Polluted park to remain closed

East Park near Bay Harbor resort may not reopen until '09

cmccool@record-eagle.com

PETOSKEY — A Lake Michigan park near the Bay Harbor resort will remain closed, at minimum, through two more summer seasons.

Environmental regulators told Resort Township officials this week that East Park will not reopen this year or next, though they cautiously allowed that residents may have their park back in 2009.

"That's assuming that everything goes well, that there's no hitches,” said Diana Mally, the federal Environmental Protection Agency official overseeing the shoreline cleanup at the Bay Harbor resort and the adjacent park. "I would say that's on the optimistic side.”

Township board members were disappointed, but not shocked.

"I wasn't totally surprised,” said township supervisor Robert Wheaton. "The last thing we had heard was in 2008. It just keeps going out and out and out.”

CMS Energy Corp., a initial financing partner in the posh resort, is charged with addressing contamination leftover from the land's former use as a cement quarry and plant. East Park is the only public property involved in the cleanup, now projected to cost the company $93 million.

Township officials this week declined to extend CMS' East Park property access agreement, which expires in May, choosing instead to table the matter until their next meeting.

"I think we need to discuss something about reimbursement for use of that park,” township clerk Lucy Eppler said.

Wheaton said the township hired environmental lawyers to monitor the cleanup, as well as engineering firms to draft reconfigured park plans, though he didn't have a total figure at hand.

"CMS has said that they'll make it right. Maybe we'll have to add it up and give them a bill,” he said.

Company spokesman Tim Petrosky told township officials that, in East Park, CMS hopes to install a series of "diversion” wells above the capped areas of contaminated soil to prevent water from flowing unchecked through the site, a plan that has yet to be approved by the EPA.

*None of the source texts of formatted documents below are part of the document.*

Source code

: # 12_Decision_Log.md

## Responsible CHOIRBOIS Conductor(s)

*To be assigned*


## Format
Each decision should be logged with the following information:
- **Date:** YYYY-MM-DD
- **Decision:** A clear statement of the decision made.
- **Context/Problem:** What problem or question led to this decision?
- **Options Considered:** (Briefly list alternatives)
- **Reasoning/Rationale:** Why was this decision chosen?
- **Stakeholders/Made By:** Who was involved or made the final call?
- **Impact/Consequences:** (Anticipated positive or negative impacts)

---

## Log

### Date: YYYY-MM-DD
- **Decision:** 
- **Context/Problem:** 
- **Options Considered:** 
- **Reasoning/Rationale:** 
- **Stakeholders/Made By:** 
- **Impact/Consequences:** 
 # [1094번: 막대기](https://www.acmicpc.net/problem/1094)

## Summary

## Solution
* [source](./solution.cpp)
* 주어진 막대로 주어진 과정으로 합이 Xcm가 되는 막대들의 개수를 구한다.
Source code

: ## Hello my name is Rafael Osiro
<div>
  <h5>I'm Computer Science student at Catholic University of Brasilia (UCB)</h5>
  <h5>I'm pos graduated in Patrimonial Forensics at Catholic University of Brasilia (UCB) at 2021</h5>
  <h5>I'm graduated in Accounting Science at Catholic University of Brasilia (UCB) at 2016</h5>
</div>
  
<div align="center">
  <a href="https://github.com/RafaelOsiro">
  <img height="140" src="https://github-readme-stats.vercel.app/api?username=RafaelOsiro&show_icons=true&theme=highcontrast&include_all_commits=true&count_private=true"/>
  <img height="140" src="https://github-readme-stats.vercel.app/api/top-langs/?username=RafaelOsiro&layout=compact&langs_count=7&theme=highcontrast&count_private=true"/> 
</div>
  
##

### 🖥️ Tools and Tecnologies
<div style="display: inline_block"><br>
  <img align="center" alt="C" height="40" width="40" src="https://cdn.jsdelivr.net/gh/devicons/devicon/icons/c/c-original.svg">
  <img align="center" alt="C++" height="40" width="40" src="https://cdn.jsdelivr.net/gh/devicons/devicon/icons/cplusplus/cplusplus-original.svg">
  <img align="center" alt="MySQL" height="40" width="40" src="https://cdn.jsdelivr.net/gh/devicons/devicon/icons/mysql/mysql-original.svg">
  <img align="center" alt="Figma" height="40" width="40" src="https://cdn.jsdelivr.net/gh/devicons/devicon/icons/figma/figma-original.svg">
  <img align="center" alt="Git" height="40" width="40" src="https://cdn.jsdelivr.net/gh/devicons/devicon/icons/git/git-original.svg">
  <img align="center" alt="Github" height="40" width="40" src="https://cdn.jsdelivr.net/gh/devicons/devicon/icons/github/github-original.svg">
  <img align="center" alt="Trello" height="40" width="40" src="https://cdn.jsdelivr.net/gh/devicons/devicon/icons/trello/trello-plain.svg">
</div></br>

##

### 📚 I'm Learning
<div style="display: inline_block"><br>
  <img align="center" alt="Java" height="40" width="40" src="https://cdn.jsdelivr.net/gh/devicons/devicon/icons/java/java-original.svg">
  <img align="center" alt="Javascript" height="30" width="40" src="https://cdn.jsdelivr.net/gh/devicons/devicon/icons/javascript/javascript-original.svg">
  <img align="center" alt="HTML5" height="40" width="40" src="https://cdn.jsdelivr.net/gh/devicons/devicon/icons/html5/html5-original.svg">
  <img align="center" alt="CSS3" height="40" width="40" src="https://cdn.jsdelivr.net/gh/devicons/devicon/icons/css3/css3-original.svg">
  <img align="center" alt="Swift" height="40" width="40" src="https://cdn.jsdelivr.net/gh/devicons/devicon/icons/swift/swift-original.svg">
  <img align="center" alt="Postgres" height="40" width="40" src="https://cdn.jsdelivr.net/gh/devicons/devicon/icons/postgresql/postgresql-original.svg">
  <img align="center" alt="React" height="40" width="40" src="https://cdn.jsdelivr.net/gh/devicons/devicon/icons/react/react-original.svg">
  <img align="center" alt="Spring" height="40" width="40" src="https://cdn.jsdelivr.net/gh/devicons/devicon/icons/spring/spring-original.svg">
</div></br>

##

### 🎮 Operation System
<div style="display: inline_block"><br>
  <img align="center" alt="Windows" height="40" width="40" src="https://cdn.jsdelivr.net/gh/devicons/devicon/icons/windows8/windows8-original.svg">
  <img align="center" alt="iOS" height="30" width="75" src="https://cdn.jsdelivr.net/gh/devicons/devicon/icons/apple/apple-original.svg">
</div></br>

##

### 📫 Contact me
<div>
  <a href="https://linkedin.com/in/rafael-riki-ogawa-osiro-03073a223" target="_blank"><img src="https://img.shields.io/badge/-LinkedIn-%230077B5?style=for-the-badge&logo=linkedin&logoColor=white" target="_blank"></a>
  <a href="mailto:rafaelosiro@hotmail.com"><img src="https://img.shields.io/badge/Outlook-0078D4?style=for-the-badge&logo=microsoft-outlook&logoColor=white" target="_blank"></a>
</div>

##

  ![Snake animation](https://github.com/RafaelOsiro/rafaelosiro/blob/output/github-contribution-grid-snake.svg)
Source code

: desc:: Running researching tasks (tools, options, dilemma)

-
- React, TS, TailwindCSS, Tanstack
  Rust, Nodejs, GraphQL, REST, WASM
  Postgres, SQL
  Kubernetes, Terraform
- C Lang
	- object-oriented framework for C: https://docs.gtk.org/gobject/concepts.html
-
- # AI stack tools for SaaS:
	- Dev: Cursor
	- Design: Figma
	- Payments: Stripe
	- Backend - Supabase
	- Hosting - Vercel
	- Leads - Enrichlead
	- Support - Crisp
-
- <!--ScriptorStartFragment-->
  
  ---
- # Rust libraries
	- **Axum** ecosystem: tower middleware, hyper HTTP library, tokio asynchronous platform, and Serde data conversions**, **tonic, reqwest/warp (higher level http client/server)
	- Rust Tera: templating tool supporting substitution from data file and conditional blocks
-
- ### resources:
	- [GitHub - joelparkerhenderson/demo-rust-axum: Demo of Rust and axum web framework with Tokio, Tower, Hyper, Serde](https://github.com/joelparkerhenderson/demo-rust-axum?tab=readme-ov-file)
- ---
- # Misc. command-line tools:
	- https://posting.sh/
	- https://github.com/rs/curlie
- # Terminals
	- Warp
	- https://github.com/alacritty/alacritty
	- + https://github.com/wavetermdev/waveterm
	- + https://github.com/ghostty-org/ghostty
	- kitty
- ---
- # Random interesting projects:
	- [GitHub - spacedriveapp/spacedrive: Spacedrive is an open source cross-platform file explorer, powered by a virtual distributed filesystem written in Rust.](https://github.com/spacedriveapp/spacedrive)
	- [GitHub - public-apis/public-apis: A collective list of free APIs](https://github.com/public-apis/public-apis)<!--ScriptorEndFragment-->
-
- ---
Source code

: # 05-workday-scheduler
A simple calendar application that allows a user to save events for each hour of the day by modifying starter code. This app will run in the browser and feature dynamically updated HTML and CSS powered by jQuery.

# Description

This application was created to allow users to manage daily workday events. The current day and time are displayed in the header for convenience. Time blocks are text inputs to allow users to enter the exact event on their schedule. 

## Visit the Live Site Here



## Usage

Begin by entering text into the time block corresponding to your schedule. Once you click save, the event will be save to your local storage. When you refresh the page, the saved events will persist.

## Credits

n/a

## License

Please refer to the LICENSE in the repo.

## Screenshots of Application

Meanwhile, CMS is preparing this spring to build a wastewater plant on land near the park to treat water from a buried collection system already installed along the shoreline. Currently, contaminated water collected with that system is trucked away. Some goes to a septage treatment plant in Grand Traverse County, some to deep injection wells east of Gaylord.

Once the new plant is up and running, CMS officials hope to treat the water on site, then release it into Lake Michigan. The company has applied for a necessary permit from the DEQ to allow that strategy, Petrosky said.

The state will set public hearings on the permit and no decision is likely before June or July, said Robert Wagner, head of the DEQ's remediation offices in Gaylord.

Alvin Lam, with the DEQ's water quality division in Lansing, said the state has not had time to review the discharge permit application, which was submitted April 6. Public hearings on the permit could be scheduled, Lam said.

"Normally, we would have to have people request a hearing before we schedule one, but because there's a lot of interest in this project, we may schedule one” without a request, he said.